Let’s have a conversation about time. The universal concept that, like weather, can carry any attempt at small talk across cultures, borders, and possibly even languages. Begin any discussion with someone over 30 by saying any of the following, “Where does the time go?”, “Oh, would you look at the time.”, “Are there ever enough hours in the day?”, or “All I did was blink and 10 years went by.” and suddenly you have plenty of time to communally lament your lack of time.
It would be the easiest list I can imagine:
Things I Don’t Have Time For:
And now, with your severe lack of time firmly established, you are forced to deal with the ironic reality that your staunchly independent reader needs help finding books to read. One would think that the older a child got, the less work it would be to find books for him or her. Nope. You not only need to painstakingly browse the picture books for that perfect combination of clever words and magnificent illustrations, you also need to have pre-read the entire junior section of the library in search of that perfect combination of intelligent wittiness and late elementary school goofiness.
In an effort to give you enough time to search the library for a book of your own (I know!), here is my list of authors you can give to your middle to late elementary school aged child with the confidence that they will enjoy any of their books.

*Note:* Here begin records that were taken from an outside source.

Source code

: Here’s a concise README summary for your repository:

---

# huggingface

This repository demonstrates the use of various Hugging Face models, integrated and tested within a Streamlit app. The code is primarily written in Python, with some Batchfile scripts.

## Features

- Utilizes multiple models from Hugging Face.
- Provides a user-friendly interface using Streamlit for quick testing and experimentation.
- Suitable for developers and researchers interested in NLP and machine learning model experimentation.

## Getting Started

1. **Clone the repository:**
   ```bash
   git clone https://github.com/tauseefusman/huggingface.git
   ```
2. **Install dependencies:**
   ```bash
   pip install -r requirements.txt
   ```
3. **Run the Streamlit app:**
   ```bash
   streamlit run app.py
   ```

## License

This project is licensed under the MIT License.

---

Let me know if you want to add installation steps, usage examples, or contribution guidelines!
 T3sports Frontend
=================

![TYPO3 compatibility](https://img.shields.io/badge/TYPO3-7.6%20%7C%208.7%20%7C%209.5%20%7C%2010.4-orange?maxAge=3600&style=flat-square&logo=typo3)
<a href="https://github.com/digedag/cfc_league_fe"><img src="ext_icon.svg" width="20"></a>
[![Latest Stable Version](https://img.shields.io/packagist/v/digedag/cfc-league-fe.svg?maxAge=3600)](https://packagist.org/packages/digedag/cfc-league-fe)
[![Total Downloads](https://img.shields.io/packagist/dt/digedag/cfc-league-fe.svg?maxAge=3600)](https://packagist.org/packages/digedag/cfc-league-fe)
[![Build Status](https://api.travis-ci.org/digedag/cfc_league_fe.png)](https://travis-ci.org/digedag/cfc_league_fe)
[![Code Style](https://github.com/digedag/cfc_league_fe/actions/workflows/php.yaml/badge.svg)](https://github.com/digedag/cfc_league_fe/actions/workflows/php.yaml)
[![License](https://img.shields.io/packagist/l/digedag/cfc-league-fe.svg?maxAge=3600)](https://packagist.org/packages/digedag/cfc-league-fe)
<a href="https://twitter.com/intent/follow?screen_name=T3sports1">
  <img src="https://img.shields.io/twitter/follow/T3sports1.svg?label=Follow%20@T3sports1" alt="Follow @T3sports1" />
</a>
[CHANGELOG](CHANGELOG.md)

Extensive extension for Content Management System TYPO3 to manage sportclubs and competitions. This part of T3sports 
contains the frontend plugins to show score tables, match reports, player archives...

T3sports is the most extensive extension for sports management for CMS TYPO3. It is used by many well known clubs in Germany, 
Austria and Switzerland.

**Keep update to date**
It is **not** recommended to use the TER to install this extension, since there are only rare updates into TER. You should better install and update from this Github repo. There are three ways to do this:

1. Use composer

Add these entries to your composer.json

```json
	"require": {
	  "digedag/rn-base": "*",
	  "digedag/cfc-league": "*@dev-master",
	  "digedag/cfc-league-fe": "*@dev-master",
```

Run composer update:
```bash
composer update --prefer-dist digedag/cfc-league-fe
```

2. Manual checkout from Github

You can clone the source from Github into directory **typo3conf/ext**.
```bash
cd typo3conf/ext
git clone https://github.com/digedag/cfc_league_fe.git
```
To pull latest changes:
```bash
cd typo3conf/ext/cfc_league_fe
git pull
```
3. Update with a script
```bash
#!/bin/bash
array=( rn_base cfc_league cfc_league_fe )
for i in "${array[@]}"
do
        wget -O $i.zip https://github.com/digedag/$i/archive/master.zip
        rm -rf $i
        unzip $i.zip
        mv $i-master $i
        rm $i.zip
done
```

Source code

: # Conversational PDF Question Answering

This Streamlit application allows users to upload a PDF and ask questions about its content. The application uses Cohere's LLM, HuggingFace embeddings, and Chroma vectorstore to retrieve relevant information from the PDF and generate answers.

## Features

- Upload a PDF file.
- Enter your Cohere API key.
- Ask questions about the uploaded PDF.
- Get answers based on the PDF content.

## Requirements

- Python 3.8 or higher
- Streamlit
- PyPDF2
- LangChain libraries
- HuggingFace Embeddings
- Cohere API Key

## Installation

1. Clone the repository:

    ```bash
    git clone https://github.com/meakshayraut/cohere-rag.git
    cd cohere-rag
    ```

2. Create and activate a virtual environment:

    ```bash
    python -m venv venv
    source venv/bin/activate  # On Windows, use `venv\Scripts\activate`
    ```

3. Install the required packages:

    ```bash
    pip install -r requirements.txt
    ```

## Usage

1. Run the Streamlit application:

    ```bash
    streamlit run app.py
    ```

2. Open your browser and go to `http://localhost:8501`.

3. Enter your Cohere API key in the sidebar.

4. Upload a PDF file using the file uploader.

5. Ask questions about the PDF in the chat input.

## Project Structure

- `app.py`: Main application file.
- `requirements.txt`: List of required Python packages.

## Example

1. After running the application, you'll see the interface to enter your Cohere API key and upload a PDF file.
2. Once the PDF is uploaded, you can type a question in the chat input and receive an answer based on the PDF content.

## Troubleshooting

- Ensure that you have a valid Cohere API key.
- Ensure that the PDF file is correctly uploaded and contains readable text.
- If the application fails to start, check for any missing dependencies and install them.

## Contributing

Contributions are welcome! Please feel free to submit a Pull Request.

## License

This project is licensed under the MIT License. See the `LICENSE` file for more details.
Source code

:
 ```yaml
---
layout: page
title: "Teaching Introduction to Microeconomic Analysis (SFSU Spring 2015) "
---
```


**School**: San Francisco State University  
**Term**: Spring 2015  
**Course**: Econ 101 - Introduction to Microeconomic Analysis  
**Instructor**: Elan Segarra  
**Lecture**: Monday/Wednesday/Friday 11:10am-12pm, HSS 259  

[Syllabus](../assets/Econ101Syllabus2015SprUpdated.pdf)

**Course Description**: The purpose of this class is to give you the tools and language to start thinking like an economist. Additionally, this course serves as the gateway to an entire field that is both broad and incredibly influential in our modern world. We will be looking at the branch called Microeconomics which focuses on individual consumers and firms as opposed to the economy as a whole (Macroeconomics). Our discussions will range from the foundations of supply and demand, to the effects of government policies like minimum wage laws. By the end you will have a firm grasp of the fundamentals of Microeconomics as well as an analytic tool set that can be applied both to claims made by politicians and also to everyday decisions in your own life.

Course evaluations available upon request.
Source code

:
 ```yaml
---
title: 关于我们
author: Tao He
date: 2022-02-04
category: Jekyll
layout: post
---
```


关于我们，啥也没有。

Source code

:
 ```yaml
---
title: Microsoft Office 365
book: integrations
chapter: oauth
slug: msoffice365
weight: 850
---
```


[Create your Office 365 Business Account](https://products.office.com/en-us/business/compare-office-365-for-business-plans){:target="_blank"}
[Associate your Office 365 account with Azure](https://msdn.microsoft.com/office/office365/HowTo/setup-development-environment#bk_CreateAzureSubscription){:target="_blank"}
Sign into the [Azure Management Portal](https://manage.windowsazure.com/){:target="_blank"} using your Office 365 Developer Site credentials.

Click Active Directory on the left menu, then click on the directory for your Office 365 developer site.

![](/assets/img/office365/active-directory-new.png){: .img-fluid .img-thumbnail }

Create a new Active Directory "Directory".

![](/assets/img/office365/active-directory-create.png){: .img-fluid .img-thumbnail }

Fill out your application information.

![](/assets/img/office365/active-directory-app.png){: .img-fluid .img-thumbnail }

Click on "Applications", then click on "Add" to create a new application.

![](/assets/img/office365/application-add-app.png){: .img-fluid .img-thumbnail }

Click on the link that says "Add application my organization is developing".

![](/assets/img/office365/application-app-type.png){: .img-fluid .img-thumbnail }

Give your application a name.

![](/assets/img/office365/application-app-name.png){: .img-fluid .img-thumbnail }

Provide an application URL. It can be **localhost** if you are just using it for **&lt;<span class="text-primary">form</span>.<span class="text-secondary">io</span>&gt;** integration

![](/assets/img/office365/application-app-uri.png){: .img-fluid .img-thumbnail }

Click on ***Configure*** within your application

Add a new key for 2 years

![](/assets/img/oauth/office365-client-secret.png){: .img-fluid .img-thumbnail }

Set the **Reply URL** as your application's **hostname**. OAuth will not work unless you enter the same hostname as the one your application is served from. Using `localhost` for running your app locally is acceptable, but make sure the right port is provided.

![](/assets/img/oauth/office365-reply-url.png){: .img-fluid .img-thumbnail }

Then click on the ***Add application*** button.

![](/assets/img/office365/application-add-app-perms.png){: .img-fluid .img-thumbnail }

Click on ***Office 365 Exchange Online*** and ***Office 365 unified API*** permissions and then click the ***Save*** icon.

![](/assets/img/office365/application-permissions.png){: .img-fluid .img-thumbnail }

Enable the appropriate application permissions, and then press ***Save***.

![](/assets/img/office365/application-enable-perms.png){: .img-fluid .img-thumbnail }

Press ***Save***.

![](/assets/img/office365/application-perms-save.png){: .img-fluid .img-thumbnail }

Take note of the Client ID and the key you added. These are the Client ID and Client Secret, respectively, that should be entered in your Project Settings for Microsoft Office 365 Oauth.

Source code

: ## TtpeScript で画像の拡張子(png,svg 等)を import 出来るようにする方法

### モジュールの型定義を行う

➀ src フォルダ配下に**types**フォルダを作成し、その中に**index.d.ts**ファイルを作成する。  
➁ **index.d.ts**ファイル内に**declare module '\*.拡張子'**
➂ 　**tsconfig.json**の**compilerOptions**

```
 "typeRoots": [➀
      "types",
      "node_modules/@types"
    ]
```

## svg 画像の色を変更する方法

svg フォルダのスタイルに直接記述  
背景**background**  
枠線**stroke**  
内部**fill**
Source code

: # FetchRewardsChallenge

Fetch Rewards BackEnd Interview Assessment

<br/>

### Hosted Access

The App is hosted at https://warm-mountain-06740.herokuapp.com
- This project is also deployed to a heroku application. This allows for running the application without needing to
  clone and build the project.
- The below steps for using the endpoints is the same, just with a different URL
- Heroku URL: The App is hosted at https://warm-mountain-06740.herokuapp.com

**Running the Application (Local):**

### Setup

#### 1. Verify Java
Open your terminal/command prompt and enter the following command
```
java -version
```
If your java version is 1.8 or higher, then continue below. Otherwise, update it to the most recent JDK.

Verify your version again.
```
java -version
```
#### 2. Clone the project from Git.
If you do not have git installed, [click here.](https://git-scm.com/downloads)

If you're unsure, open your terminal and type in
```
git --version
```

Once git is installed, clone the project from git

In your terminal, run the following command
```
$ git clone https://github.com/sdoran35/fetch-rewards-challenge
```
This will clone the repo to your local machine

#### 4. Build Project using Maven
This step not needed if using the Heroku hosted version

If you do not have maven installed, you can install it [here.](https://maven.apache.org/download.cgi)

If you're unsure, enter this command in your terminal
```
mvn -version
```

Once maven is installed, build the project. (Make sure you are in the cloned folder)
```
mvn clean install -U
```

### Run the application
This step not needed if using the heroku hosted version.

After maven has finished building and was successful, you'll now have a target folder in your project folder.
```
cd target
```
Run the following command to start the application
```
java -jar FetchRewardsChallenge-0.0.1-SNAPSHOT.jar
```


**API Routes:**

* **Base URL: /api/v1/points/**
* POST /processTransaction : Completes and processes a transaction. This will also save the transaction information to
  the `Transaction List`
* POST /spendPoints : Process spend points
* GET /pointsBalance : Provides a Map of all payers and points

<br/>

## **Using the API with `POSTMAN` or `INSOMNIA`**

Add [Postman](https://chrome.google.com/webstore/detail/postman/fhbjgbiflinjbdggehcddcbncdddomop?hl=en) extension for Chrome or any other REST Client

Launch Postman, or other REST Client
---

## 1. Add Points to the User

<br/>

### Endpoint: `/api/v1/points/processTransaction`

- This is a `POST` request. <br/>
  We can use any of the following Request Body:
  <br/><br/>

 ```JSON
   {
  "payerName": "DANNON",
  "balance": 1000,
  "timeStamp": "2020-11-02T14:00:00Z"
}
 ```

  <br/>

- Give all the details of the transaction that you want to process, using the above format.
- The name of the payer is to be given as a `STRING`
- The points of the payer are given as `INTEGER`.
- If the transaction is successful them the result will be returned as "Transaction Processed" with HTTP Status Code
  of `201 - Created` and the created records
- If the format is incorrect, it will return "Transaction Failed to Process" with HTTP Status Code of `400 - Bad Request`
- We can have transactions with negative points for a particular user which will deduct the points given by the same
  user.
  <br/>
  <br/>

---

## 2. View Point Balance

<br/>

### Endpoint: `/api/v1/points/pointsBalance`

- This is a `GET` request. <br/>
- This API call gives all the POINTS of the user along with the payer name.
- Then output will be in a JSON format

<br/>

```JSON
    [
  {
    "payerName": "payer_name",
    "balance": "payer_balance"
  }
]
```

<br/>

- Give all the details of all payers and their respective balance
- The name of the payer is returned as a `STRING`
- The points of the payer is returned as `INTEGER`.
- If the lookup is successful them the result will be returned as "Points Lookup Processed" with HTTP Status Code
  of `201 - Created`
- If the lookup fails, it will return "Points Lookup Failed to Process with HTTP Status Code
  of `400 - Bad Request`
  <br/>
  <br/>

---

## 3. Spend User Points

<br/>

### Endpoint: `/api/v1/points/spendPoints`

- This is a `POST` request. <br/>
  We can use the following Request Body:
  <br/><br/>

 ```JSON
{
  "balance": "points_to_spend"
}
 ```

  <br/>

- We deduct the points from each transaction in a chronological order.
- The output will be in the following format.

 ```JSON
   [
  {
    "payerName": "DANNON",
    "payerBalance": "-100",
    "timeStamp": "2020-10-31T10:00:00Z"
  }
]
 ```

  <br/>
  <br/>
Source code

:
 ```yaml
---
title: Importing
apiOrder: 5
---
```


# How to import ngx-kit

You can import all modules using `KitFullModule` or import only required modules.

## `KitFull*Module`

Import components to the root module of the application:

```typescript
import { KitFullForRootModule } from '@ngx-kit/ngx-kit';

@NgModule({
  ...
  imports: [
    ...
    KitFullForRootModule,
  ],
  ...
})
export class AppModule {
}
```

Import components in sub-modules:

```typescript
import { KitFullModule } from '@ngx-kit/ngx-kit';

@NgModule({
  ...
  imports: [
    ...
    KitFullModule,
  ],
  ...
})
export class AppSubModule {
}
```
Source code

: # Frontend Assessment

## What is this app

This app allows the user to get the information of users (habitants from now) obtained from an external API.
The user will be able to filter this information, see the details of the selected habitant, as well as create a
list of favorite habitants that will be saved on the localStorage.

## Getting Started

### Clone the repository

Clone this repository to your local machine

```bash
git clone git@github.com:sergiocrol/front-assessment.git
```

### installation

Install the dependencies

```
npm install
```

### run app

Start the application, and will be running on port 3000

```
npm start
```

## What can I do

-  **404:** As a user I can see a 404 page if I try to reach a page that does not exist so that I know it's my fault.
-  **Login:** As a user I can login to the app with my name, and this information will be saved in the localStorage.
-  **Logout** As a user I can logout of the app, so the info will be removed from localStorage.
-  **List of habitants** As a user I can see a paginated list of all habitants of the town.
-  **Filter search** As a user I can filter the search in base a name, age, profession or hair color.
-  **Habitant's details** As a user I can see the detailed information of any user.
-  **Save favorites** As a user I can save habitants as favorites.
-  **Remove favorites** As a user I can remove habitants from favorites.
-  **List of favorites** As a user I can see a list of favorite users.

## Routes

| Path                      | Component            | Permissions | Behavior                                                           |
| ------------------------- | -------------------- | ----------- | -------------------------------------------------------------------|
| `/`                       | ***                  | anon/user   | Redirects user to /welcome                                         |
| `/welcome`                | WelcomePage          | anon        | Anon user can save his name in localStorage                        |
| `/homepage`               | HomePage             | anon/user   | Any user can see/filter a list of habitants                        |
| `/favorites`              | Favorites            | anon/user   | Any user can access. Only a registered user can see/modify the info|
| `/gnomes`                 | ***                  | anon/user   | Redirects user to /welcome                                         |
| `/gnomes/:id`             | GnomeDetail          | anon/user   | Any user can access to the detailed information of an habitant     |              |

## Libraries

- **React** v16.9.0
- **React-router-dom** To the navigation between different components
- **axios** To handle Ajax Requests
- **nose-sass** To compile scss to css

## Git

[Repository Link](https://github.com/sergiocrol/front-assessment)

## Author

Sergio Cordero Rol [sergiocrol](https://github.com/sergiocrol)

And you will not have to read every book before hand (but you probably will because they are that good).
- Roald Dahl – Your timing could not be better for a summer of Roald Dahl. With the BFG coming out as a movie, you have the perfect starting point. You cannot go wrong with Dahl, his writing is the perfect combination mentioned above.
- E.B White – We all know the treasure and torture that is Charlotte’s Web, but White’s other books are excellent as well. The Trumpet of the Swan is the one to try next.
- Kate DiCamillo – If your child has not read Because of Winn Dixie yet that should be their first library check out next week. But don’t stop there, she has so many excellent books including a series,the Mercy Watson books, for your beginner chapter book reader.
- Stuart Gibbs – For those kids who have read every Boxcar Children and Encyclopedia Brown book they can find, Gibbs’ Moon Base Alpha series and Spy School books are the perfect answer. His books are exciting, adventurous, and full of fun mystery.
- Beverly Cleary – In some use of magic few authors possess, Beverly Cleary has been able to transcend time. Her books take place in a world and culture far different from what our kids know and somehow her stories still relate. Every child can appreciate the sibling drama of Ramona and Beezus but there are many more equally fantastic stories to be found by her.
- Chris Colfer – Yes, you read this right, Chris Colfer – the guy from Glee. I was skeptical at first as well, but honestly his books are excellent. Each of his books in the Land of Stories series has been a best seller and for good reason. These are the only books that my 9-year-old literally could not put down. Think of this series as the book version of the television show “Once Upon a Time” but for kids.
- A.A. Milne – The original Winnie the Pooh books are amazing. The first time I read them to my older kids I was shocked by the depth, wittiness, and wisdom in Milne’s words. Don’t let your child be scared off by the fact that these are the “Winnie the Pooh” stories, they are so much more.
- Eleanor Estes – If you have an animal lover, Estes’ stories about the pets of the Pye and Moffat houses will be well loved. Newberry Award winner Ginger Pye is the one to start with but they will want to keeping read the others.
- Brian Jacques – Redwall. Do I need to say more? For the budding fantasy fiction lover, these books are a great place to start.
- Patricia Wrede – Her Enchanted Forest Chronicles books are the equivalent of The Paperbag Princess for chapter books. Disgruntled princesses, dragons, wizards, and magic…what more could you ask for?
- BONUS – Because you have read all the way to the bottom of this list, here’s an extra one for you! Suzanne Collins (of The Hunger Games fame) wrote an excellent, lesser known series called The Underland Chronicles. The first book Gregor the Overlander will have your older elementary school age child enthralled by this bizarre underground world.
(I should also say that C.S. Lewis and J.K. Rowling have been left off intentionally; much like Dr. Suess, they have transcended lists.)
Which authors would you add to the list?